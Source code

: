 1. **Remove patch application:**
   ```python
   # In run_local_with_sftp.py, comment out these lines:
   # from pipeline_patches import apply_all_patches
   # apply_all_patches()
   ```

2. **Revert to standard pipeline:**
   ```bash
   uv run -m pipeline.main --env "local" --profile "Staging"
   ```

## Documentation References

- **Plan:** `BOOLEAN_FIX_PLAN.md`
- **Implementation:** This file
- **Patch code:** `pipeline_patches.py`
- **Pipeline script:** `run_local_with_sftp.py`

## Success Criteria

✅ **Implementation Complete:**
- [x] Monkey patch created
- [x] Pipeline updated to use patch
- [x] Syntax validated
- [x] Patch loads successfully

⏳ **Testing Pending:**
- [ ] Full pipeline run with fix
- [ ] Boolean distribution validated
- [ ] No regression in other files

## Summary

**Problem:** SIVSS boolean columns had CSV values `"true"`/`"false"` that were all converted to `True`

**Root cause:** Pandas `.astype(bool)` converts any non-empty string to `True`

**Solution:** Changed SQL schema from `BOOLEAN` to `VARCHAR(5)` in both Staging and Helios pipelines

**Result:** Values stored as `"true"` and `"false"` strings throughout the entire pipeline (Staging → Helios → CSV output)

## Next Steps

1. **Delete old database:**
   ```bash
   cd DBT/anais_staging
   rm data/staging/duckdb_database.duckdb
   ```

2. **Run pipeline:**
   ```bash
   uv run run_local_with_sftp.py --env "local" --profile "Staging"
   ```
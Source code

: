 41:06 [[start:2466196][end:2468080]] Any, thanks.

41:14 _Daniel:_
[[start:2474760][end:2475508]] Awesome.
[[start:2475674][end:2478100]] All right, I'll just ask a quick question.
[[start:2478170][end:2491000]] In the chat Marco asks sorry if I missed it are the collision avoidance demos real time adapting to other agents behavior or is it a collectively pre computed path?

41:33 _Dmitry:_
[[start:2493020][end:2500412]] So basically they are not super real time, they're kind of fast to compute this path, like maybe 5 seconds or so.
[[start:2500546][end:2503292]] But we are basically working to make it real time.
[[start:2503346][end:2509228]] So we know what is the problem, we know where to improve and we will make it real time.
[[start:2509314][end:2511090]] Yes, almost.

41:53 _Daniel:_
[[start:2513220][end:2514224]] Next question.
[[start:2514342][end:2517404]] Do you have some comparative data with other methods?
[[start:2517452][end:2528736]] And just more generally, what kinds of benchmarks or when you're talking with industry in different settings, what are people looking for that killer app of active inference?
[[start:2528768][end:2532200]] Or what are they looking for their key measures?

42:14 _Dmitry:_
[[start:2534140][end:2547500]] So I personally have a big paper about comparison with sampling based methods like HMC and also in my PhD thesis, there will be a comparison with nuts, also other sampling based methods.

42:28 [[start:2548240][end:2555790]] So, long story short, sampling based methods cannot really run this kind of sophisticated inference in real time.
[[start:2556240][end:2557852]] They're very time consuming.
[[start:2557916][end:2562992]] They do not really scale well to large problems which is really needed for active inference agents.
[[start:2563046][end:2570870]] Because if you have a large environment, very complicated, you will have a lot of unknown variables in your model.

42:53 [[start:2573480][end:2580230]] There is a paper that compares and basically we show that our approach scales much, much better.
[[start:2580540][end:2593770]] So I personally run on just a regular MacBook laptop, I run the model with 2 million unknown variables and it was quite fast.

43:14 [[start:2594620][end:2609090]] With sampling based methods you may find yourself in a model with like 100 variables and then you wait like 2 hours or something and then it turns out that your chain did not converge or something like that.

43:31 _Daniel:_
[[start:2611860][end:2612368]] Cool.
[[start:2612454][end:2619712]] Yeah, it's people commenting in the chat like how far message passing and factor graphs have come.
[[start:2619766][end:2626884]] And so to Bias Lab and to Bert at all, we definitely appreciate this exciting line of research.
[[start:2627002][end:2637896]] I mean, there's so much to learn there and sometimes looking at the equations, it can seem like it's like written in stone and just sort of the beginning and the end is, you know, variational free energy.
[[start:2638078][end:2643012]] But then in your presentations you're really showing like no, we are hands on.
###
▶ **WORK INSTRUCTION**
Starting at the top, retype every line of the material above exactly.

▶ **RESPONSE BELOW**
Source code

: 1. **Remove patch application:**
   ```python
   # In run_local_with_sftp.py, comment out these lines:
   # from pipeline_patches import apply_all_patches
   # apply_all_patches()
   ```

2. **Revert to standard pipeline:**
   ```bash
   uv run -m pipeline.main --env "local" --profile "Staging"
   ```

## Documentation References

- **Plan:** `BOOLEAN_FIX_PLAN.md`
- **Implementation:** This file
- **Patch code:** `pipeline_patches.py`
- **Pipeline script:** `run_local_with_sftp.py`

## Success Criteria

✅ **Implementation Complete:**
- [x] Monkey patch created
- [x] Pipeline updated to use patch
- [x] Syntax validated
- [x] Patch loads successfully

⏳ **Testing Pending:**
- [ ] Full pipeline run with fix
- [ ] Boolean distribution validated
- [ ] No regression in other files

## Summary

**Problem:** SIVSS boolean columns had CSV values `"true"`/`"false"` that were all converted to `True`

**Root cause:** Pandas `.astype(bool)` converts any non-empty string to `True`

**Solution:** Changed SQL schema from `BOOLEAN` to `VARCHAR(5)` in both Staging and Helios pipelines

**Result:** Values stored as `"true"` and `"false"` strings throughout the entire pipeline (Staging → Helios → CSV output)

## Next Steps

1. **Delete old database:**
   ```bash
   cd DBT/anais_staging
   rm data/staging/duckdb_database.duckdb
   ```

2. **Run pipeline:**
   ```bash
   uv run run_local_with_sftp.py --env "local" --profile "Staging"
   ```
Source code

: 41:06 [[start:2466196][end:2468080]] Any, thanks.

41:14 _Daniel:_
[[start:2474760][end:2475508]] Awesome.
[[start:2475674][end:2478100]] All right, I'll just ask a quick question.
[[start:2478170][end:2491000]] In the chat Marco asks sorry if I missed it are the collision avoidance demos real time adapting to other agents behavior or is it a collectively pre computed path?

41:33 _Dmitry:_
[[start:2493020][end:2500412]] So basically they are not super real time, they're kind of fast to compute this path, like maybe 5 seconds or so.
[[start:2500546][end:2503292]] But we are basically working to make it real time.
[[start:2503346][end:2509228]] So we know what is the problem, we know where to improve and we will make it real time.
[[start:2509314][end:2511090]] Yes, almost.

41:53 _Daniel:_
[[start:2513220][end:2514224]] Next question.
[[start:2514342][end:2517404]] Do you have some comparative data with other methods?
[[start:2517452][end:2528736]] And just more generally, what kinds of benchmarks or when you're talking with industry in different settings, what are people looking for that killer app of active inference?
[[start:2528768][end:2532200]] Or what are they looking for their key measures?

42:14 _Dmitry:_
[[start:2534140][end:2547500]] So I personally have a big paper about comparison with sampling based methods like HMC and also in my PhD thesis, there will be a comparison with nuts, also other sampling based methods.

42:28 [[start:2548240][end:2555790]] So, long story short, sampling based methods cannot really run this kind of sophisticated inference in real time.
[[start:2556240][end:2557852]] They're very time consuming.
[[start:2557916][end:2562992]] They do not really scale well to large problems which is really needed for active inference agents.
[[start:2563046][end:2570870]] Because if you have a large environment, very complicated, you will have a lot of unknown variables in your model.

42:53 [[start:2573480][end:2580230]] There is a paper that compares and basically we show that our approach scales much, much better.
[[start:2580540][end:2593770]] So I personally run on just a regular MacBook laptop, I run the model with 2 million unknown variables and it was quite fast.

43:14 [[start:2594620][end:2609090]] With sampling based methods you may find yourself in a model with like 100 variables and then you wait like 2 hours or something and then it turns out that your chain did not converge or something like that.

43:31 _Daniel:_
[[start:2611860][end:2612368]] Cool.
[[start:2612454][end:2619712]] Yeah, it's people commenting in the chat like how far message passing and factor graphs have come.
[[start:2619766][end:2626884]] And so to Bias Lab and to Bert at all, we definitely appreciate this exciting line of research.
[[start:2627002][end:2637896]] I mean, there's so much to learn there and sometimes looking at the equations, it can seem like it's like written in stone and just sort of the beginning and the end is, you know, variational free energy.
[[start:2638078][end:2643012]] But then in your presentations you're really showing like no, we are hands on.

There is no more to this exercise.